What this task involves >> In the records below, count the lines that have "over" and answer with the number alone.

(Rendered images with source text)
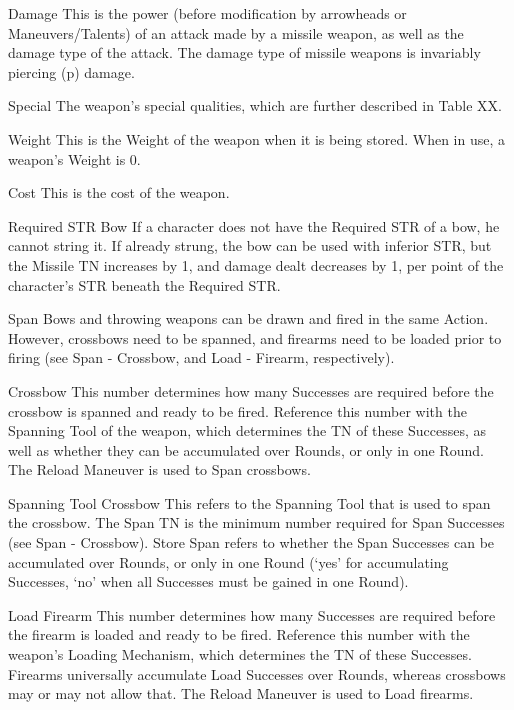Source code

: \documentclass[oneside,11pt,english]{book}
\begin{document}
 

Damage 
This is the power (before modification by arrowheads or Maneuvers/Talents) of an attack made by a 
missile weapon, as well as the damage type of the attack. The damage type of missile weapons is 
invariably piercing (p) damage. 

 

Special 
The weapon’s special qualities, which are further described in Table XX. 

 

Weight 
This is the Weight of the weapon when it is being stored. When in use, a weapon’s Weight is 0. 

 

Cost 
This is the cost of the weapon. 

 

Required STR 
Bow 
If a character does not have the Required STR of a bow, he cannot string it. If already strung, the bow can 
be used with inferior STR, but the Missile TN increases by 1, and damage dealt decreases by 1, per point 
of the character’s STR beneath the Required STR. 

 

Span 
Bows and throwing weapons can be drawn and fired in the same Action. However, crossbows need to be 
spanned, and firearms need to be loaded prior to firing (see Span - Crossbow, and Load - Firearm, 
respectively). 

 

Crossbow 
This number determines how many Successes are required before the crossbow is spanned and ready to 
be fired. Reference this number with the Spanning Tool of the weapon, which determines the TN of these 
Successes, as well as whether they can be accumulated over Rounds, or only in one Round. The Reload 
Maneuver is used to Span crossbows. 

 

Spanning Tool 
Crossbow 
This refers to the Spanning Tool that is used to span the crossbow. The Span TN is the minimum number 
required for Span Successes (see Span - Crossbow). Store Span refers to whether the Span Successes can 
be accumulated over Rounds, or only in one Round (‘yes’ for accumulating Successes, ‘no’ when all 
Successes must be gained in one Round). 


 

Load 
Firearm 
This number determines how many Successes are required before the firearm is loaded and ready to be 
fired. Reference this number with the weapon’s Loading Mechanism, which determines the TN of these 
Successes. Firearms universally accumulate Load Successes over Rounds, whereas crossbows may or 
may not allow that. The Reload Maneuver is used to Load firearms. 
\end{document}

Answer space >> 3